This October I made a game in PICO-8 for a month-long game jam. As an experienced non-game developer of over 20 years, I thought I’d write down my thoughts on the pros and cons of PICO-8, along with a quick walkthrough of the design of my game’s puzzles and code. Plus how it’s easy to be over-ambitious in a month-long jam!
On October 27th I released Step and Deliver on itch.io, it’s a puzzle game with some basic roots in Sokoban, but the catch is you have a limited number of steps before you’re zapped back to your starting location. I’m reasonably happy with how it turned out, I think the step feature worked to create some interesting puzzles but also generally railroaded each stage with the limited actions available.
Let’s step into it all.

The game has a long provenance in my head, but in the end turned out to be a mix of Sokoban block pushing, a Death Stranding-like focus on mail delivery and planning a basic route, and even Blue Prince for a nod to its steps and refreshing fruit. The game is viewed from the top-down and features 16 single-screen stages with an envelope and mailbox placed on each level. The goal is to grab the envelope and drop it in the mailbox before you run out of steps; if you hit zero the game rewinds you and all other objects on screen one step at a time to its origin.
Movement is simple, a single step is limited to the four cardinal directions. You begin the game with five steps, grabbing an envelope or other objects refills them, and once dropped off in the mailbox allows you to run around freely in that stage, or even backtrack to previous. The game is built into four biome worlds with four stages in each, with different gameplay mechanics introduced in each.
I created all the art in the game, and the music are chip-tune versions of some songs I enjoy that I converted from sheet music into PICO-8 format. Honestly creating the music was one of the most enjoyable aspects of development, but I’ll get into that in a moment. Here are the music credits:
Absolutely no generative AI was used to develop the game, not in the sprite art or the code itself.

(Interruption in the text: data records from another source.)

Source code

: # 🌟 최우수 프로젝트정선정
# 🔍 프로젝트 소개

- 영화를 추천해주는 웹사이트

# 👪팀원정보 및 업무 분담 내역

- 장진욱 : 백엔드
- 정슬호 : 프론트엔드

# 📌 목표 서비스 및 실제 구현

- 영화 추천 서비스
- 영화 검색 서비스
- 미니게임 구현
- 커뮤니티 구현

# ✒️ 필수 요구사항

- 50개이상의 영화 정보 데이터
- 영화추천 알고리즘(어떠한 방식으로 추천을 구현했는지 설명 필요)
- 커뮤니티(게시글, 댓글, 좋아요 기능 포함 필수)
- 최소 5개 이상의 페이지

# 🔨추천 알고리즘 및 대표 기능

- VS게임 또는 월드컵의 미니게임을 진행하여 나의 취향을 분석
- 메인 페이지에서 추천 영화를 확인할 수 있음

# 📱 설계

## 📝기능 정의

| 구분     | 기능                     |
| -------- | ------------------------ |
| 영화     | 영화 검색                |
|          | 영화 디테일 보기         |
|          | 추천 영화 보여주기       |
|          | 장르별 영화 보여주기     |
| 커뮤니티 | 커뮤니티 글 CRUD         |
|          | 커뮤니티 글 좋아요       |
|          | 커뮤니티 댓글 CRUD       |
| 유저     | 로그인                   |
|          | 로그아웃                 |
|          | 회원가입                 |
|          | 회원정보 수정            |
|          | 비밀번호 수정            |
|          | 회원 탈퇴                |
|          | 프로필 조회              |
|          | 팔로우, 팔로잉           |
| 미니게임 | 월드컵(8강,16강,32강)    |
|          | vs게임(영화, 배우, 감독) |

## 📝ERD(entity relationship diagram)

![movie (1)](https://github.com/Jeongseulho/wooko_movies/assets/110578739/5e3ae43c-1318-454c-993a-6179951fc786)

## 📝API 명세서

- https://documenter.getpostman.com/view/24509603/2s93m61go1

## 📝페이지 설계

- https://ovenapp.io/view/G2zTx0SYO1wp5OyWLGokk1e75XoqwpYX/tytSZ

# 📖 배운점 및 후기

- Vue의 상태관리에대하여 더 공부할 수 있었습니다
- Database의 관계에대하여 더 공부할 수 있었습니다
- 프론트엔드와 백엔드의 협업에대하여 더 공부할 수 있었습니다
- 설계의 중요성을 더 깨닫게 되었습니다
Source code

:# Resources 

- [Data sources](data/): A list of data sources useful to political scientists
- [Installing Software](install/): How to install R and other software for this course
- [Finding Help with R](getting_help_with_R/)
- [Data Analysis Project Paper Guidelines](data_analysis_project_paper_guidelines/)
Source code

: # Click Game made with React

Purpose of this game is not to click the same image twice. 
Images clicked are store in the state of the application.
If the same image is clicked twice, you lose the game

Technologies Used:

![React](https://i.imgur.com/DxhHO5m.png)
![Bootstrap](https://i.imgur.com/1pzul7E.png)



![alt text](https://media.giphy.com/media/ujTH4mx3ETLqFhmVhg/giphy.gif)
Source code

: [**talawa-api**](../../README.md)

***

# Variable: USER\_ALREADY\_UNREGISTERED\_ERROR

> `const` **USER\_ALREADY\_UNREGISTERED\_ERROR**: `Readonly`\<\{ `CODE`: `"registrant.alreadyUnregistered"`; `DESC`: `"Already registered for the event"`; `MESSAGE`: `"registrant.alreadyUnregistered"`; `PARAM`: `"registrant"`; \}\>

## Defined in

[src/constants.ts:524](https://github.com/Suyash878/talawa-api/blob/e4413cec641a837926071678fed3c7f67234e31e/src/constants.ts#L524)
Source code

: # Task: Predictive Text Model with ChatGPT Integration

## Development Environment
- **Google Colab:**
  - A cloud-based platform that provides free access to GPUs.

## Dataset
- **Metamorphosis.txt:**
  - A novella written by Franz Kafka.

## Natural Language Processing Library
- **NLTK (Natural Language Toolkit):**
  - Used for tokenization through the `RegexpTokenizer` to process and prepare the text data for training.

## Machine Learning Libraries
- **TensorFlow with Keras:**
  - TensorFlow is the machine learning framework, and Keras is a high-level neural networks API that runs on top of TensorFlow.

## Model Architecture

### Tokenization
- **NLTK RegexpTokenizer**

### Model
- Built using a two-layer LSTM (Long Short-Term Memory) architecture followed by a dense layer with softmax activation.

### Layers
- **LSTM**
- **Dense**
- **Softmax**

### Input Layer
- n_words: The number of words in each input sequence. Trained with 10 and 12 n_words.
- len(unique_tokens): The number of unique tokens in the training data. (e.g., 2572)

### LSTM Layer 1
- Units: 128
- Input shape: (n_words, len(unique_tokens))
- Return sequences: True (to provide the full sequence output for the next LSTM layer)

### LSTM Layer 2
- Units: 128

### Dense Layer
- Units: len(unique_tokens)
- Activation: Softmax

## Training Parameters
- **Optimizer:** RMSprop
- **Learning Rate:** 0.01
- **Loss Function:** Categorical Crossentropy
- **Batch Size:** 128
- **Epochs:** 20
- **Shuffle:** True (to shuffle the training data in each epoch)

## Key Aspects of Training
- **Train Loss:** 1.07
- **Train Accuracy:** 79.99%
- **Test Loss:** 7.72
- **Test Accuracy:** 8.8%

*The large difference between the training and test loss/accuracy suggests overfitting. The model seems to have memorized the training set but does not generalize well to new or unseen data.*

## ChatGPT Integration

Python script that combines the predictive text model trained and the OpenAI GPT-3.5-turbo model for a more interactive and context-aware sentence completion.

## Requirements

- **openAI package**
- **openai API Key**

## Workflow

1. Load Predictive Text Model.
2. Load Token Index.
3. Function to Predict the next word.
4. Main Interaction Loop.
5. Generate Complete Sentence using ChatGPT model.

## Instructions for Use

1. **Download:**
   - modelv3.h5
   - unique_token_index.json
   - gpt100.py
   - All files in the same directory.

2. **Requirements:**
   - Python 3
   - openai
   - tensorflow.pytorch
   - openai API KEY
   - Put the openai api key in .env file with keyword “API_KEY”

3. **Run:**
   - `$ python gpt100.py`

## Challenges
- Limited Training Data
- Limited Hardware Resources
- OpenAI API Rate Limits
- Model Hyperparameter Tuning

Built and designed as a fantasy retro console, PICO-8 was constructed with hard limitations in mind: a 16-color palette, limited number of sprites, map size, code character count, and even computations per frame. These limits exist intentionally not only to clamp down on scope, but to also spark creativity.
I first learned about PICO-8 like many others back in 2018 when I stumbled across Celeste Classic inside the game Celeste. It feels rudimentary when juxtaposed directly against the full Celeste experience, but it features all the same nouns and verbs as the full game: Madeline, jump, dash, spikes, strawberries, instant respawn, and more.
For the Triple Click Discord 2025 Game Jam, I didn’t have any illusions that I was a single major iteration away from making one of the greatest games of all time, but I did have a lot of fun learning and working with and against PICO-8.
For making a game with the size and scope of Step and Deliver, PICO-8 was basically perfect. I don’t have any skill with pixel art, but when a single sprite is 8x8 pixels large, it’s easy to sketch something out and call it okay. There’s no concerns with shading or dithering, and making a banana the same size as a boulder is no big deal. I updated the main character sprite once (though the trans rights colors were there from the start), and I never even bothered with animating it beyond flipping the sprite depending on the left/right direction you’re facing.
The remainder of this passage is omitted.